Only the text of the records belongs in the answer, copied exactly, with every picture omitted.

* **Exercise data**:

□ □ □ □

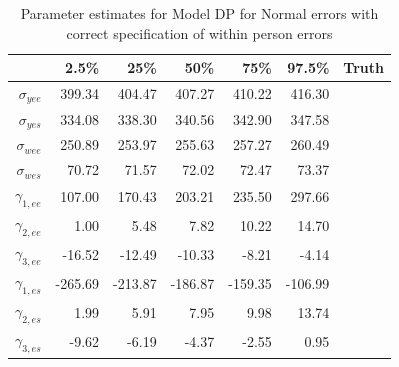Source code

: \documentclass[11pt]{article}\usepackage[]{graphicx}\usepackage[]{color}
\begin{document}
% 
% 
\begin{table}[ht]
\centering
\begin{tabular}{rrrrrr|r}
  \hline
 & 2.5\% & 25\% & 50\% & 75\% & 97.5\% & Truth \\
  \hline
$\sigma_{yee}$ & 399.34 & 404.47 & 407.27 & 410.22 & 416.30 \\ 
  $\sigma_{yes}$ & 334.08 & 338.30 & 340.56 & 342.90 & 347.58 \\ 
  $\sigma_{wee}$ & 250.89 & 253.97 & 255.63 & 257.27 & 260.49 \\ 
  $\sigma_{wes}$ & 70.72 & 71.57 & 72.02 & 72.47 & 73.37 \\ 
  $\gamma_{1,ee}$ & 107.00 & 170.43 & 203.21 & 235.50 & 297.66 \\ 
  $\gamma_{2,ee}$ & 1.00 & 5.48 & 7.82 & 10.22 & 14.70 \\ 
  $\gamma_{3,ee}$ & -16.52 & -12.49 & -10.33 & -8.21 & -4.14 \\ 
  $\gamma_{1,es}$ & -265.69 & -213.87 & -186.87 & -159.35 & -106.99 \\ 
  $\gamma_{2,es}$ & 1.99 & 5.91 & 7.95 & 9.98 & 13.74 \\ 
  $\gamma_{3,es}$ & -9.62 & -6.19 & -4.37 & -2.55 & 0.95 \\ 
   \hline
\end{tabular}
\caption{Parameter estimates for Model DP for Normal errors with correct specification of within person errors}
\label{mdpwpestimates}
\end{table}
\end{document}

□ □ □ □

* **Result**:
Source code

: \documentclass[11pt]{article}\usepackage[]{graphicx}\usepackage[]{color}
\begin{document}
% 
% 
\begin{table}[ht]
\centering
\begin{tabular}{rrrrrr|r}
  \hline
 & 2.5\% & 25\% & 50\% & 75\% & 97.5\% & Truth \\
  \hline
$\sigma_{yee}$ & 399.34 & 404.47 & 407.27 & 410.22 & 416.30 \\ 
  $\sigma_{yes}$ & 334.08 & 338.30 & 340.56 & 342.90 & 347.58 \\ 
  $\sigma_{wee}$ & 250.89 & 253.97 & 255.63 & 257.27 & 260.49 \\ 
  $\sigma_{wes}$ & 70.72 & 71.57 & 72.02 & 72.47 & 73.37 \\ 
  $\gamma_{1,ee}$ & 107.00 & 170.43 & 203.21 & 235.50 & 297.66 \\ 
  $\gamma_{2,ee}$ & 1.00 & 5.48 & 7.82 & 10.22 & 14.70 \\ 
  $\gamma_{3,ee}$ & -16.52 & -12.49 & -10.33 & -8.21 & -4.14 \\ 
  $\gamma_{1,es}$ & -265.69 & -213.87 & -186.87 & -159.35 & -106.99 \\ 
  $\gamma_{2,es}$ & 1.99 & 5.91 & 7.95 & 9.98 & 13.74 \\ 
  $\gamma_{3,es}$ & -9.62 & -6.19 & -4.37 & -2.55 & 0.95 \\ 
   \hline
\end{tabular}
\caption{Parameter estimates for Model DP for Normal errors with correct specification of within person errors}
\label{mdpwpestimates}
\end{table}
\end{document}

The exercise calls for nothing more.